Records from a dataset
──────────

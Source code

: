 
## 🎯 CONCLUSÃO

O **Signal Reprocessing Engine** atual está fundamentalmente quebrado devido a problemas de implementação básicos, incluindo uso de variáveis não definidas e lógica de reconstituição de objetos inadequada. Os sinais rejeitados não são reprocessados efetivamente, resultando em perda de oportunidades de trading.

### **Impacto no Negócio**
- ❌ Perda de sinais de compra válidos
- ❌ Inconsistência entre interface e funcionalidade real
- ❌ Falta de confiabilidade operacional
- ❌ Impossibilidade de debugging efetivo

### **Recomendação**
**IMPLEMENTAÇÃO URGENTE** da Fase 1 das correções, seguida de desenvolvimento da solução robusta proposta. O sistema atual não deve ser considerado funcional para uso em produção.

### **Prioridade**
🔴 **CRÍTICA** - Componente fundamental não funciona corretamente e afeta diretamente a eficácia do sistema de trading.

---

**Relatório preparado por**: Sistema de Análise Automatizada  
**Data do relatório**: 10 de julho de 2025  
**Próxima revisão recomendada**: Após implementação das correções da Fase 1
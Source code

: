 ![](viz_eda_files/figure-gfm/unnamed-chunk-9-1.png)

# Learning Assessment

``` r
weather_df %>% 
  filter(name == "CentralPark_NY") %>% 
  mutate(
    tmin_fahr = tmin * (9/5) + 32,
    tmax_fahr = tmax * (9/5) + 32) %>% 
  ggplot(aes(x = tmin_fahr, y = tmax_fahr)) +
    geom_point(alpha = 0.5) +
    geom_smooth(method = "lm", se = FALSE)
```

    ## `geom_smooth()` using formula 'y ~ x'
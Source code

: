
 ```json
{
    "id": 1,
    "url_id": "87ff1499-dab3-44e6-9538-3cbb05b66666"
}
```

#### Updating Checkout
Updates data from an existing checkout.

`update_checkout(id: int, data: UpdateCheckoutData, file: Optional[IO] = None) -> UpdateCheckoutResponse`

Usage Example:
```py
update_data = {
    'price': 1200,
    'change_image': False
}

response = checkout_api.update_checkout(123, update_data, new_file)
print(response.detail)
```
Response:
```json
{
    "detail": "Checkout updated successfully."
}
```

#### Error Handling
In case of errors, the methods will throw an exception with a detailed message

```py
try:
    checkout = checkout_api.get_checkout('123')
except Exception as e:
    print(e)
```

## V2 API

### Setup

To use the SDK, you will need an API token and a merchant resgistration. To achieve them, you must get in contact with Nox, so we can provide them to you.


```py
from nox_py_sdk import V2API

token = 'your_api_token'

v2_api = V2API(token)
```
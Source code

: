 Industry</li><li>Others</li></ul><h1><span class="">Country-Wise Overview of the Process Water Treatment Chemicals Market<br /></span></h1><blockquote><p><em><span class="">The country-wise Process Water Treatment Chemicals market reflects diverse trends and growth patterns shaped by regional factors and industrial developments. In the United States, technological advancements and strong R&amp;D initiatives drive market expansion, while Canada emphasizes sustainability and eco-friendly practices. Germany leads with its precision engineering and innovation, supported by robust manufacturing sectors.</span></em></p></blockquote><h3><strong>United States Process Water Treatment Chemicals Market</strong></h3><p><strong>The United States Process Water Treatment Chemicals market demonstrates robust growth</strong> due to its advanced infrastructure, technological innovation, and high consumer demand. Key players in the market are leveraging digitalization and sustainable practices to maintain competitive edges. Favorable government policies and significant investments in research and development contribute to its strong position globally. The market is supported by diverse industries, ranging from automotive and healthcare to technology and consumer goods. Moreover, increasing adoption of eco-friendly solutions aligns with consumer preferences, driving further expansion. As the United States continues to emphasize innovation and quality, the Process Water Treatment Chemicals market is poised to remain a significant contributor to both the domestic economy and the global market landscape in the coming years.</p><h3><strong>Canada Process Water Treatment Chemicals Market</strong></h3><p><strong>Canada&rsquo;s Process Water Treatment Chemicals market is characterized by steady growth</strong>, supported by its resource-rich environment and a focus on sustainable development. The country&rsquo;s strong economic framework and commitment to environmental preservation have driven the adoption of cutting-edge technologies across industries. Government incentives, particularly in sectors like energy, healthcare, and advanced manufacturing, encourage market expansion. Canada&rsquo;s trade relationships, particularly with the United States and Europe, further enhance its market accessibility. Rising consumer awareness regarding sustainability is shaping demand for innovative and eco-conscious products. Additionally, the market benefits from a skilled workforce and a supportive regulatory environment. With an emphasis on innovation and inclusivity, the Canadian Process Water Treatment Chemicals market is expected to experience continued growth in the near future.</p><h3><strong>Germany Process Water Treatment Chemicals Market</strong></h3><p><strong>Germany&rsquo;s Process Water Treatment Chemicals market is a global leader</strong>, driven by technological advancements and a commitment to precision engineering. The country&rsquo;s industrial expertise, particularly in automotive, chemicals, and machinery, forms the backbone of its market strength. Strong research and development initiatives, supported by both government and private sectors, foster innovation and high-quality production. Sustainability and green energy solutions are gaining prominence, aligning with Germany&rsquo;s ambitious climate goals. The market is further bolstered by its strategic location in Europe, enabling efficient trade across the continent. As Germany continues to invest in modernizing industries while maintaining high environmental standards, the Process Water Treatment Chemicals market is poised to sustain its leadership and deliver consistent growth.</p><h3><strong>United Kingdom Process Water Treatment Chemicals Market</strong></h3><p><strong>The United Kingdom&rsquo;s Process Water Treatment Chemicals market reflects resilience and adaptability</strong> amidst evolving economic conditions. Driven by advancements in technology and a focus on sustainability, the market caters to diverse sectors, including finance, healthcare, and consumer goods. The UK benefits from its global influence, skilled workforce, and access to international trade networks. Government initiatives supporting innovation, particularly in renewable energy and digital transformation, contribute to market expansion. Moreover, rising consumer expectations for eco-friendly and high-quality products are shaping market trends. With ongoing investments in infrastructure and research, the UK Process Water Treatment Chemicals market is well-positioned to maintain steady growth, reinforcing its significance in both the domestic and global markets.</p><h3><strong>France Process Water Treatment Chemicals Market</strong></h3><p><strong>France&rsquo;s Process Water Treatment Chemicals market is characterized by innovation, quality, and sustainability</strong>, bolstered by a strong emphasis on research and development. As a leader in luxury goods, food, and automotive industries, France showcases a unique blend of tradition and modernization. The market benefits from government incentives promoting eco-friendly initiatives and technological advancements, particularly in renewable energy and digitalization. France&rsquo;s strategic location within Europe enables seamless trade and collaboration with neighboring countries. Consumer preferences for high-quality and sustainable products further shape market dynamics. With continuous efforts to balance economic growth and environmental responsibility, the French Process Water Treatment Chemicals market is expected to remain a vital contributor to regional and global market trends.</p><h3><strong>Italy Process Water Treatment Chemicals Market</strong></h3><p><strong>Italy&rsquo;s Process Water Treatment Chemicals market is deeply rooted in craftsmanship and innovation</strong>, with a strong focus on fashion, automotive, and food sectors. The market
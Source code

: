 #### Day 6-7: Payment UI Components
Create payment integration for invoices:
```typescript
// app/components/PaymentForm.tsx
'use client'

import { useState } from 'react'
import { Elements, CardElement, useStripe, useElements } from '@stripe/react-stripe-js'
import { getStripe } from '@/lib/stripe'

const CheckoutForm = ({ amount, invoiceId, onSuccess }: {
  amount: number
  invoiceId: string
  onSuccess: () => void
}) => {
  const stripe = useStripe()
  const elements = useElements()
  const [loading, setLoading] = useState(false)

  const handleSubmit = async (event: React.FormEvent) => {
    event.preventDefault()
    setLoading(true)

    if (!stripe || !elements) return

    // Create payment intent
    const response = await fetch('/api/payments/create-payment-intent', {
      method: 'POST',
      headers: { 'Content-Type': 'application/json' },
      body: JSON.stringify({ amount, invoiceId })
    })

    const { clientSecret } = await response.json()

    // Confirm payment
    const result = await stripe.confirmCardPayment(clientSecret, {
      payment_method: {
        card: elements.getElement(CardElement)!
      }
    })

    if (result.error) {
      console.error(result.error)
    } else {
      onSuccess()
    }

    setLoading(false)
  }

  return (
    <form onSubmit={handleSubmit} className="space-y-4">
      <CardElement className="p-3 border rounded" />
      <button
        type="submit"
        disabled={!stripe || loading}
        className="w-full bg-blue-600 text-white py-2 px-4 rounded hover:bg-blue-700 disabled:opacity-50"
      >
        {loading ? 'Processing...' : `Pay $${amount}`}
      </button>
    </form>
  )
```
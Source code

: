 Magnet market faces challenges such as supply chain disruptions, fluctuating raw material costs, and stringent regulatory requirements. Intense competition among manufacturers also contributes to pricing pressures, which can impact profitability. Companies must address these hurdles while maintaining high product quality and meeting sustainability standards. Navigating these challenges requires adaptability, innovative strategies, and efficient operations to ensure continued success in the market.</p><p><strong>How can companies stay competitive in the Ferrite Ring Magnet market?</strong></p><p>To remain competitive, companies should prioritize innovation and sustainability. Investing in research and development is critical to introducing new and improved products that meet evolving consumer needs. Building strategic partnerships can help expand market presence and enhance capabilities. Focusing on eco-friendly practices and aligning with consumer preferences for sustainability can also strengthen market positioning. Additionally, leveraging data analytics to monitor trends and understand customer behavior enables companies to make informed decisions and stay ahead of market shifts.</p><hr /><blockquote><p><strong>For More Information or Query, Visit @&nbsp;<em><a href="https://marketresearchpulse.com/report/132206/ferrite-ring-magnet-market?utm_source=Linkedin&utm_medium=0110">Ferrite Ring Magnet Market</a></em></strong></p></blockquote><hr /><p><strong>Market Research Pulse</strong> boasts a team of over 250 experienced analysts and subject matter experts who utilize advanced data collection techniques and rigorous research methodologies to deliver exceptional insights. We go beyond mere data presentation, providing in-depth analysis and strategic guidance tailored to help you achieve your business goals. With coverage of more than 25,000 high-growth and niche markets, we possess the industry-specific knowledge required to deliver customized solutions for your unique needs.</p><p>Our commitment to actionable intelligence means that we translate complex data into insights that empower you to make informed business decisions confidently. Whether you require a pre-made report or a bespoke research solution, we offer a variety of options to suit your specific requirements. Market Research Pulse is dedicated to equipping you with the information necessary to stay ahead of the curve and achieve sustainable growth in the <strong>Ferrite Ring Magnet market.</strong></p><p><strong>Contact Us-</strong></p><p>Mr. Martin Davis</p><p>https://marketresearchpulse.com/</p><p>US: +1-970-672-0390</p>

──────────

## [Your task]
The response must consist of the lines above, from the first one through the line containing "- ❌ Falta de confiabilidade operacional", reproduced exactly.

## [Reply to the task]
Source code

: 
## 🎯 CONCLUSÃO

O **Signal Reprocessing Engine** atual está fundamentalmente quebrado devido a problemas de implementação básicos, incluindo uso de variáveis não definidas e lógica de reconstituição de objetos inadequada. Os sinais rejeitados não são reprocessados efetivamente, resultando em perda de oportunidades de trading.

### **Impacto no Negócio**
- ❌ Perda de sinais de compra válidos
- ❌ Inconsistência entre interface e funcionalidade real
- ❌ Falta de confiabilidade operacional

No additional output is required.